Ellison’s fiction was as dark as the space between stars, but I rejected science fiction’s endless dystopias except as entertainment. For me, the future was bright. After all, technology – in the form of computer games, my record player, and even the technology required to hold together the pages of a book – was the only thing plucking me out of regular old ‘meatspace’, as esoteric nerds sometimes call that part of existence that persists outside our screens.
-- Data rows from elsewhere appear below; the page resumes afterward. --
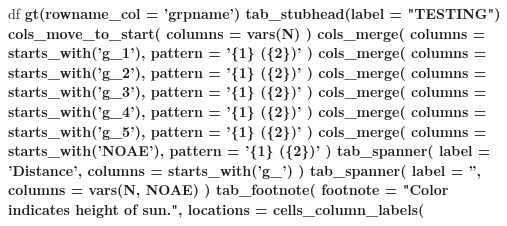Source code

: \documentclass[]{article}
\newenvironment{Shaded}{\begin{snugshade}}{\end{snugshade}}
\newcommand{\DataTypeTok}[1]{\textcolor[rgb]{0.13,0.29,0.53}{#1}}
\newcommand{\KeywordTok}[1]{\textcolor[rgb]{0.13,0.29,0.53}{\textbf{#1}}}
\newcommand{\NormalTok}[1]{#1}
\newcommand{\OperatorTok}[1]{\textcolor[rgb]{0.81,0.36,0.00}{\textbf{#1}}}
\newcommand{\StringTok}[1]{\textcolor[rgb]{0.31,0.60,0.02}{#1}}
\begin{document}
\begin{Shaded}
\begin{Highlighting}[]
\NormalTok{df  }\OperatorTok{%>%}
\StringTok{  }\KeywordTok{gt}\NormalTok{(}\DataTypeTok{rowname_col =} \StringTok{'grpname'}\NormalTok{) }\OperatorTok{%>%}
\StringTok{  }\KeywordTok{tab_stubhead}\NormalTok{(}\DataTypeTok{label =} \StringTok{"TESTING"}\NormalTok{) }\OperatorTok{%>%}
\StringTok{  }\KeywordTok{cols_move_to_start}\NormalTok{(}
    \DataTypeTok{columns =} \KeywordTok{vars}\NormalTok{(N)}
\NormalTok{  ) }\OperatorTok{%>%}
\StringTok{  }\KeywordTok{cols_merge}\NormalTok{(}
    \DataTypeTok{columns =} \KeywordTok{starts_with}\NormalTok{(}\StringTok{'g_1'}\NormalTok{),}
    \DataTypeTok{pattern =} \StringTok{'\{1\} (\{2\})'}
\NormalTok{  ) }\OperatorTok{%>%}
\StringTok{  }\KeywordTok{cols_merge}\NormalTok{(}
    \DataTypeTok{columns =} \KeywordTok{starts_with}\NormalTok{(}\StringTok{'g_2'}\NormalTok{),}
    \DataTypeTok{pattern =} \StringTok{'\{1\} (\{2\})'}
\NormalTok{  ) }\OperatorTok{%>%}
\StringTok{  }\KeywordTok{cols_merge}\NormalTok{(}
    \DataTypeTok{columns =} \KeywordTok{starts_with}\NormalTok{(}\StringTok{'g_3'}\NormalTok{),}
    \DataTypeTok{pattern =} \StringTok{'\{1\} (\{2\})'}
\NormalTok{  ) }\OperatorTok{%>%}
\StringTok{  }\KeywordTok{cols_merge}\NormalTok{(}
    \DataTypeTok{columns =} \KeywordTok{starts_with}\NormalTok{(}\StringTok{'g_4'}\NormalTok{),}
    \DataTypeTok{pattern =} \StringTok{'\{1\} (\{2\})'}
\NormalTok{  ) }\OperatorTok{%>%}
\StringTok{  }\KeywordTok{cols_merge}\NormalTok{(}
    \DataTypeTok{columns =} \KeywordTok{starts_with}\NormalTok{(}\StringTok{'g_5'}\NormalTok{),}
    \DataTypeTok{pattern =} \StringTok{'\{1\} (\{2\})'}
\NormalTok{  ) }\OperatorTok{%>%}
\StringTok{  }\KeywordTok{cols_merge}\NormalTok{(}
    \DataTypeTok{columns =} \KeywordTok{starts_with}\NormalTok{(}\StringTok{'NOAE'}\NormalTok{),}
    \DataTypeTok{pattern =} \StringTok{'\{1\} (\{2\})'}
\NormalTok{  ) }\OperatorTok{%>%}
\StringTok{  }\KeywordTok{tab_spanner}\NormalTok{(}
    \DataTypeTok{label =} \StringTok{'Distance'}\NormalTok{,}
    \DataTypeTok{columns =} \KeywordTok{starts_with}\NormalTok{(}\StringTok{'g_'}\NormalTok{)}
\NormalTok{  ) }\OperatorTok{%>%}
\StringTok{  }\KeywordTok{tab_spanner}\NormalTok{(}
    \DataTypeTok{label =} \StringTok{''}\NormalTok{,}
    \DataTypeTok{columns =} \KeywordTok{vars}\NormalTok{(N, NOAE)}
\NormalTok{  ) }\OperatorTok{%>%}
\StringTok{  }\KeywordTok{tab_footnote}\NormalTok{(}
    \DataTypeTok{footnote =} \StringTok{"Color indicates height of sun."}\NormalTok{,}
    \DataTypeTok{locations =} \KeywordTok{cells_column_labels}\NormalTok{(}
}}}}}}}}}}}}
\end{Highlighting}
\end{Shaded}
\end{document}
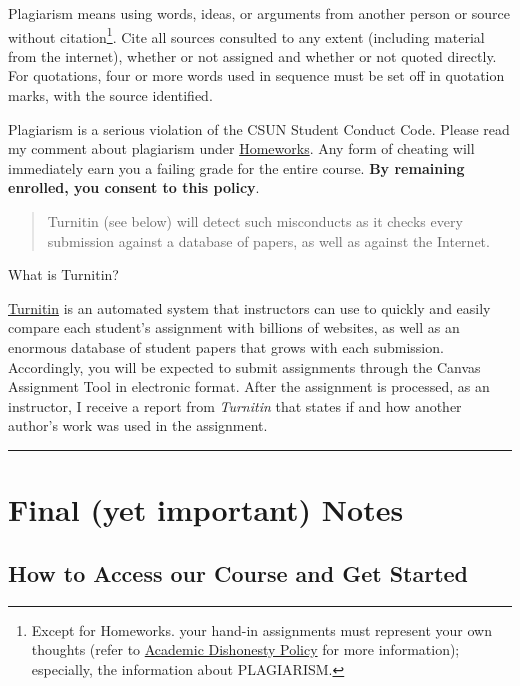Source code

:\documentclass[11pt,]{article}
\begin{document}
Plagiarism means using words, ideas, or arguments from another person or
source without citation\footnote{Except for Homeworks. your hand-in
  assignments must represent your own thoughts (refer to
  \protect\hyperlink{dishonesty}{Academic Dishonesty Policy} for more
  information); especially, the information about PLAGIARISM.}. Cite all
sources consulted to any extent (including material from the internet),
whether or not assigned and whether or not quoted directly. For
quotations, four or more words used in sequence must be set off in
quotation marks, with the source identified.

Plagiarism is a serious violation of the CSUN Student Conduct Code.
Please read my comment about plagiarism under
\protect\hyperlink{homeworks}{Homeworks}. Any form of cheating will
immediately earn you a failing grade for the entire course. \textbf{By
remaining enrolled, you consent to this policy}.

\begin{quote}
Turnitin (see below) will detect such misconducts as it checks every
submission against a database of papers, as well as against the
Internet.
\end{quote}

What is Turnitin?

\href{https://www.turnitin.com/}{Turnitin} is an automated system that
instructors can use to quickly and easily compare each student's
assignment with billions of websites, as well as an enormous database of
student papers that grows with each submission. Accordingly, you will be
expected to submit assignments through the Canvas Assignment Tool in
electronic format. After the assignment is processed, as an instructor,
I receive a report from \emph{Turnitin} that states if and how another
author's work was used in the assignment.

\begin{center}\rule{0.5\linewidth}{0.5pt}\end{center}

\hypertarget{final-yet-important-notes}{%
\section{Final (yet important) Notes}\label{final-yet-important-notes}}

\hypertarget{how-to-access-our-course-and-get-started}{%
\subsection{How to Access our Course and Get
Started}\label{how-to-access-our-course-and-get-started}}
\end{document}
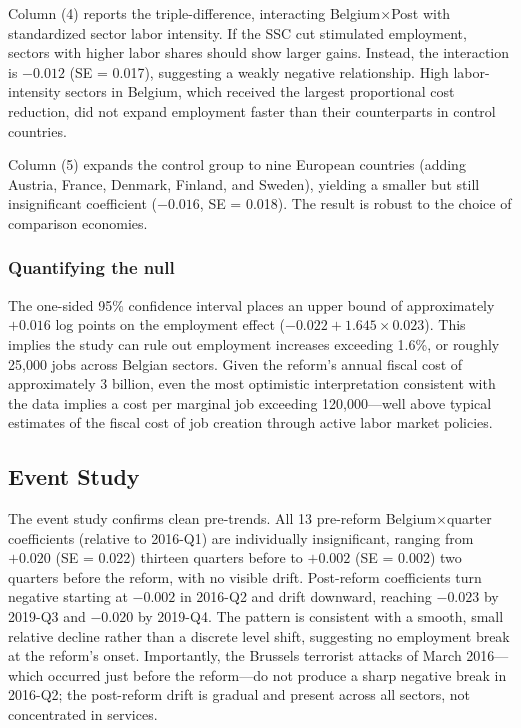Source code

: \documentclass[12pt]{article}
\begin{document}
Column (4) reports the triple-difference, interacting Belgium$\times$Post with standardized sector labor intensity. If the SSC cut stimulated employment, sectors with higher labor shares should show larger gains. Instead, the interaction is $-0.012$ (SE = 0.017), suggesting a weakly negative relationship. High labor-intensity sectors in Belgium, which received the largest proportional cost reduction, did not expand employment faster than their counterparts in control countries.

Column (5) expands the control group to nine European countries (adding Austria, France, Denmark, Finland, and Sweden), yielding a smaller but still insignificant coefficient ($-0.016$, SE = 0.018). The result is robust to the choice of comparison economies.

\subsubsection*{Quantifying the null} The one-sided 95\% confidence interval places an upper bound of approximately $+0.016$ log points on the employment effect ($-0.022 + 1.645 \times 0.023$). This implies the study can rule out employment increases exceeding 1.6\%, or roughly 25,000 jobs across Belgian sectors. Given the reform's annual fiscal cost of approximately \texteuro{}3 billion, even the most optimistic interpretation consistent with the data implies a cost per marginal job exceeding \texteuro{}120,000---well above typical estimates of the fiscal cost of job creation through active labor market policies.

\subsection{Event Study}

The event study confirms clean pre-trends. All 13 pre-reform Belgium$\times$quarter coefficients (relative to 2016-Q1) are individually insignificant, ranging from $+0.020$ (SE = 0.022) thirteen quarters before to $+0.002$ (SE = 0.002) two quarters before the reform, with no visible drift. Post-reform coefficients turn negative starting at $-0.002$ in 2016-Q2 and drift downward, reaching $-0.023$ by 2019-Q3 and $-0.020$ by 2019-Q4. The pattern is consistent with a smooth, small relative decline rather than a discrete level shift, suggesting no employment break at the reform's onset. Importantly, the Brussels terrorist attacks of March 2016---which occurred just before the reform---do not produce a sharp negative break in 2016-Q2; the post-reform drift is gradual and present across all sectors, not concentrated in services.
\end{document}
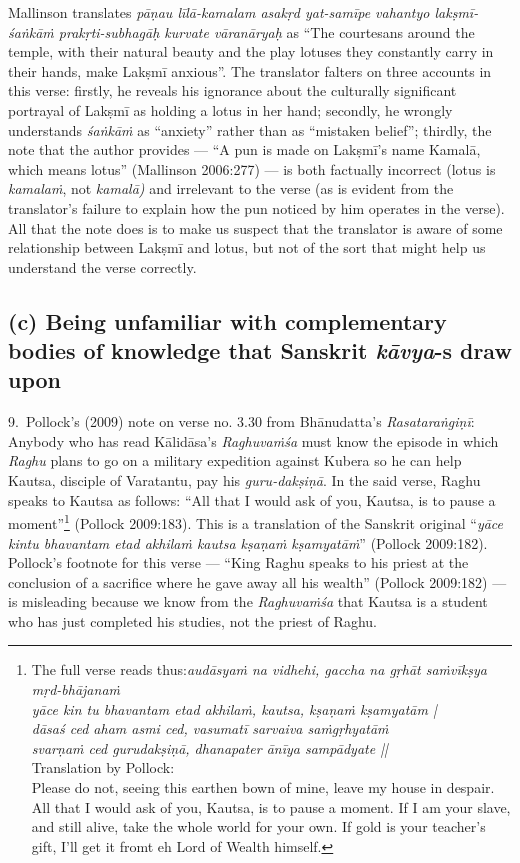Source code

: Mallinson translates \textsl{pāṇau līlā-kamalam asakṛd yat-samīpe vahantyo lakṣmī-śaṅkāṁ prakṛti-subhagāḥ kurvate vāranāryaḥ} as “The courtesans around the temple, with their natural beauty and the play lotuses they constantly carry in their hands, make Lakṣmī anxious”. The translator falters on three accounts in this verse: firstly, he reveals his ignorance about the culturally significant portrayal of Lakṣmī as holding a lotus in her hand; secondly, he wrongly understands \textsl{śaṅkāṁ}  as “anxiety” rather than as “mistaken belief”; thirdly, the note that the author provides --- “A pun is made on Lakṣmī’s name Kamalā, which means lotus” (Mallinson 2006:277) --- is both factually incorrect (lotus is \textsl{kamalaṁ}, not \textsl{kamalā)}  and irrelevant to the verse (as is evident from the translator’s failure to explain how the pun noticed by him operates in the verse). All that the note does is to make us suspect that the translator is aware of some relationship between Lakṣmī and lotus, but not of the sort that might help us understand the verse correctly.

\subsection*{(c) Being unfamiliar with complementary bodies of knowledge that Sanskrit \textsl{kāvya}-s draw upon}

9.~Pollock’s (2009) note on verse no. 3.30 from Bhānudatta’s \textsl{Rasataraṅgiṇī}: Anybody who has read Kālidāsa’s \textsl{Raghuvaṁśa }must know the episode in which \textsl{Raghu} plans to go on a military expedition against Kubera so he can help Kautsa, disciple of Varatantu, pay his \textsl{guru-dakṣiṇā}. In the said verse, Raghu speaks to Kautsa as follows: “All that I would ask of you, Kautsa, is to pause a moment”\footnote[6]{The full verse reads thus:\textsl{audāsyaṁ na vidhehi, gaccha na gṛhāt saṁvīkṣya mṛd-bhājanaṁ}\\
\textsl{yāce kin tu bhavantam etad akhilaṁ, kautsa, kṣaṇaṁ kṣamyatām |}\\
\textsl{dāsaś ced aham asmi ced, vasumatī sarvaiva saṁgṛhyatāṁ}\\
\textsl{svarṇaṁ ced gurudakṣiṇā, dhanapater ānīya sampādyate ||}\\
Translation by Pollock:\\
Please do not, seeing this earthen bown of mine, leave my house in despair. All that I would ask of you, Kautsa, is to pause a moment. If I am your slave, and still alive, take the whole world for your own. If gold is your teacher’s gift, I’ll get it fromt eh Lord of Wealth himself.} (Pollock 2009:183). This is a translation of the Sanskrit original “\textsl{yāce kintu bhavantam etad akhilaṁ kautsa kṣaṇaṁ kṣamyatāṁ}” (Pollock 2009:182). Pollock’s footnote for this verse --- “King Raghu speaks to his priest at the conclusion of a sacrifice where he gave away all his wealth” (Pollock 2009:182) --- is misleading because we know from the \textsl{Raghuvaṁśa} that Kautsa is a student who has just completed his studies, not the priest of Raghu.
I was staring at screens before it became fashionable. While still in school shorts, I would save money by skipping the first bus – the one that ferried me from my school slightly further into town before another took me on the nightmare journey out of it to my home in suburban Castleknock – and I’d use the spare coins to jolt awake a few games in an arcade. An entire cabinet housed each title – Defender, Galaxian, Space Invaders, APB, Narc, Joust. Compared to today’s games, these titles were laughably basic. But I’d have continued feeding them coins had they just been wooden boxes illuminated by lightbulbs, which I guess is exactly what they were.
While still a good Catholic boy, I would see books in Easons with titles like The Exorcist and Rosemary’s Baby and Let’s Go Play at the Adams’ and think of their authors, ‘All these people are going to hell.’ I suspected the success of these evil books indicated some sort of deal with the devil, perhaps only undertaken at an unconscious level. You did evil things, like write an evil book, and you were rewarded. Maybe you didn’t even start with evil books. Maybe you started smaller, so to speak, and things got out of hand. Masturbation was bait, resting on Satan’s mousetrap. If I didn’t stop doing it, I was going to become a bad person, write evil things, make a lot of money, and end up in hell. What kind of demonic freak was I, that I could enjoy thoughts of SEX? Every time I fell to the temptation of treating my genitals as if I was trying to get a tune out of them, I’d spend a good half hour apologising to Our Lord afterwards.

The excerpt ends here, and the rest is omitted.